One of the key functionalities that Pytorch provides us, is differentiation: with the right commands we can obtain the partial derivative of any output with respect to any input.

Where as when we train, we use this to update the internal weight of the neural network, now we can use this to try to perturb the input image.
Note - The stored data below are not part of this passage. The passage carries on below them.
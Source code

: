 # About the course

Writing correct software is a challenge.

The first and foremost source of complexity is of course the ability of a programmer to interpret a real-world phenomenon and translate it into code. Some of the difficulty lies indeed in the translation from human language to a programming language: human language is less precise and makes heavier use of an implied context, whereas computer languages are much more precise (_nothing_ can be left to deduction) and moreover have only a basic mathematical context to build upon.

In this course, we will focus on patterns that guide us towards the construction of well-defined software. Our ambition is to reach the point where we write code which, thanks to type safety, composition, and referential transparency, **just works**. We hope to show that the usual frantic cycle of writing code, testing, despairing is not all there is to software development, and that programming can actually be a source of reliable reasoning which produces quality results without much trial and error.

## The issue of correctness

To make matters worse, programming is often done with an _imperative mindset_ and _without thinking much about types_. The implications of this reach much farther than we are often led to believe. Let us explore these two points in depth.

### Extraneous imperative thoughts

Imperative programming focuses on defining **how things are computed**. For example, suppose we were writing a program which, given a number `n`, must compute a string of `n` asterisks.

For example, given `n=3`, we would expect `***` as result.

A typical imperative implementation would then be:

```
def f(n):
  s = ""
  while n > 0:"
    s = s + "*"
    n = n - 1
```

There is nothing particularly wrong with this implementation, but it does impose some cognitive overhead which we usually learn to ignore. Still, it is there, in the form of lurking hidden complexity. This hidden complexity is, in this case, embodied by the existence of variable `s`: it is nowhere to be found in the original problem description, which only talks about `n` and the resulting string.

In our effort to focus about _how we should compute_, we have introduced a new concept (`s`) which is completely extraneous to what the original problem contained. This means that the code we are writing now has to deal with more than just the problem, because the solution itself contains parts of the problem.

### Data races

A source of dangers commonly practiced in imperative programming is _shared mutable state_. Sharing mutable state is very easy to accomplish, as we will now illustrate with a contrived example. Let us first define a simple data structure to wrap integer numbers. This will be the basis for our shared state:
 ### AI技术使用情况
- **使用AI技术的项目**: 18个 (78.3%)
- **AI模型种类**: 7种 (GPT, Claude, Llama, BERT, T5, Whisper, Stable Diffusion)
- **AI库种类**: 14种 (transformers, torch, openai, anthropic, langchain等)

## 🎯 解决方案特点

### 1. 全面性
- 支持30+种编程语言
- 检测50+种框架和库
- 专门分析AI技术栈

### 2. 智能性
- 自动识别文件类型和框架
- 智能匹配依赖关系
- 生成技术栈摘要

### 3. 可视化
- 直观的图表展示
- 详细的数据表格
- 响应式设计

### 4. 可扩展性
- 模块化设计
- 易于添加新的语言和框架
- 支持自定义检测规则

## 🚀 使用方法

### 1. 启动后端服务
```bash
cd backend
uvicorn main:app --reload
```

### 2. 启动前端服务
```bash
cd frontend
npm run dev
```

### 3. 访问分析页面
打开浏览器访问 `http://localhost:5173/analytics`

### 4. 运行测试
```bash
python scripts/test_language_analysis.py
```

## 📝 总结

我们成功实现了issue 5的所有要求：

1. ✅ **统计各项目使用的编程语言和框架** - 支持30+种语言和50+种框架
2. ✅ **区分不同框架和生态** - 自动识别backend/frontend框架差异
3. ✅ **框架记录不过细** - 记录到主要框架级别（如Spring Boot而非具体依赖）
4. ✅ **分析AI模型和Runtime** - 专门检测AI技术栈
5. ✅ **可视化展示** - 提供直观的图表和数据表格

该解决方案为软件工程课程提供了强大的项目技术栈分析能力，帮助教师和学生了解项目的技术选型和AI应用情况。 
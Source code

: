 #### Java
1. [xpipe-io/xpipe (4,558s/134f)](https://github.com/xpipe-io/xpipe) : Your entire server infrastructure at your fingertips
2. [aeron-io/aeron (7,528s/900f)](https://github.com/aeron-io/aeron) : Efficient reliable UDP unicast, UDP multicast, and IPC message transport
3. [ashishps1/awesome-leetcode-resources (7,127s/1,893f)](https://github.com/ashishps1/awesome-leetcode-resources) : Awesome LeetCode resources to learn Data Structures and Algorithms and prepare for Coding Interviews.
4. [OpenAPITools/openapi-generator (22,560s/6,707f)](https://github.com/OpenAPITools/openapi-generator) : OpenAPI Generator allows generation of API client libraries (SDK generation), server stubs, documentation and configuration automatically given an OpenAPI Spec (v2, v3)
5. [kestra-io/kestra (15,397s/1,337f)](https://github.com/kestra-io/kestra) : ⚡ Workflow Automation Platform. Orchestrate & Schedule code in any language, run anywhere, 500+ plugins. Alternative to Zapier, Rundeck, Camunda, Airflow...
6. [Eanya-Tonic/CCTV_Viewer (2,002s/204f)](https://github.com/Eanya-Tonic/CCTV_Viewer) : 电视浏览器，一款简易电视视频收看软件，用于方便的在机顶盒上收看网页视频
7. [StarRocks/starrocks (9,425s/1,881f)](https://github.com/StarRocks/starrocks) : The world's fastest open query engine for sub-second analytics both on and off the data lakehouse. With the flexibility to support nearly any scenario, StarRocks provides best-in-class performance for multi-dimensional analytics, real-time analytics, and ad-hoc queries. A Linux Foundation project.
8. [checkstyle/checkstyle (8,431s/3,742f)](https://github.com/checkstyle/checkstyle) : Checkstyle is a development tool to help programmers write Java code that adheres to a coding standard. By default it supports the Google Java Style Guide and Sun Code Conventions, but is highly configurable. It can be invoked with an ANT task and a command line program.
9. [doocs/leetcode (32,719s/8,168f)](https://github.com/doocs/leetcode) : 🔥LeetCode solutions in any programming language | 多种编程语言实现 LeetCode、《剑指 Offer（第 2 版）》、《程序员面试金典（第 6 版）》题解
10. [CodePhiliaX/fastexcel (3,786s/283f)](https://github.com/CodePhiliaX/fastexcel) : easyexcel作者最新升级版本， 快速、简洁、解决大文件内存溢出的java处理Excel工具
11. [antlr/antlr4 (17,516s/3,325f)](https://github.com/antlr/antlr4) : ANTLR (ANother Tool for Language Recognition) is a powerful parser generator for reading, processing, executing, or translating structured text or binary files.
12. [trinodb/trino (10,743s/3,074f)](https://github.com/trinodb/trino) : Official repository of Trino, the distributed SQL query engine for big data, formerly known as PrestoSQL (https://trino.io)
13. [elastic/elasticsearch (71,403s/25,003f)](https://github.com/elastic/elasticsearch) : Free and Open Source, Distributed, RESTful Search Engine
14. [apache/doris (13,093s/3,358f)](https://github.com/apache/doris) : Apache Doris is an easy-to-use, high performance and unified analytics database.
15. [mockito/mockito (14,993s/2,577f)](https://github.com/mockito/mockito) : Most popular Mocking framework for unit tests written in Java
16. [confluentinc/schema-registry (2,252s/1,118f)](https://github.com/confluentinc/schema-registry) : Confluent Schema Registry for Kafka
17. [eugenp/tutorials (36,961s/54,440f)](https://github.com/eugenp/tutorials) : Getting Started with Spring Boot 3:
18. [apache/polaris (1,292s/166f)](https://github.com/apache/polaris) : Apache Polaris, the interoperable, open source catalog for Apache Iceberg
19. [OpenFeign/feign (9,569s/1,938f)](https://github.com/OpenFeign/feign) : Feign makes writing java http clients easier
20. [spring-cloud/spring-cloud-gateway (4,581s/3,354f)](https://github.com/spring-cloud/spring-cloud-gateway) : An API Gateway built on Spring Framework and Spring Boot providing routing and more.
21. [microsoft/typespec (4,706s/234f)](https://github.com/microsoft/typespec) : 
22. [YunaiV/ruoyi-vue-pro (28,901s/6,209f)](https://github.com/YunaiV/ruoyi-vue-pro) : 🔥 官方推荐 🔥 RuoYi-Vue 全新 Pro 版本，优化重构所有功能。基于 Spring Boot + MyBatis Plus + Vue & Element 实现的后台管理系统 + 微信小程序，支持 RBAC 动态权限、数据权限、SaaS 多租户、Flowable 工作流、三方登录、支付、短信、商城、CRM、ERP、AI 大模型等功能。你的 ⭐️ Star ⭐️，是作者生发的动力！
This is called an *adversarial attack*. Note that unlike *poisoning attacks*, adversarial attacks are attacks on testing images, not training images.

We use these ideas to construct one specific kind of adversarial attack called a "Fast Gradient Sign Method", or FGSM. 

We create FGSM attacks on CIFAR 10, building off of what we've done in Notebooks 2 and 3, and also from this tutorial:

https://pytorch.org/tutorials/beginner/fgsm_tutorial.html

In [None]:
import torchvision
import torchvision.transforms as transforms
import torch
import torch.nn as nn
import torch.nn.functional as F

In [None]:
"""
We define the same CIFAR10 model we've been working with, 
and load the model we've saved, as in Notebook 2b.
"""

# Define the Conv Net
class ConvNet(nn.Module):
    def __init__(self):
        super().__init__()
        self.relu = nn.ReLU()
        self.conv1 = nn.Conv2d(3, 6, 5)
        self.pool = nn.MaxPool2d(2, 2)
        self.conv2 = nn.Conv2d(6, 16, 5)
        self.fc1 = nn.Linear(16 * 5 * 5, 120)
        self.fc2 = nn.Linear(120, 84)
        self.fc3 = nn.Linear(84, 10)

    def forward(self, x):
        x = self.pool(self.relu(self.conv1(x)))
        x = self.pool(self.relu(self.conv2(x)))
        x = torch.flatten(x, 1) # flatten all dimensions except batch
        x = self.relu(self.fc1(x))
        x = self.relu(self.fc2(x))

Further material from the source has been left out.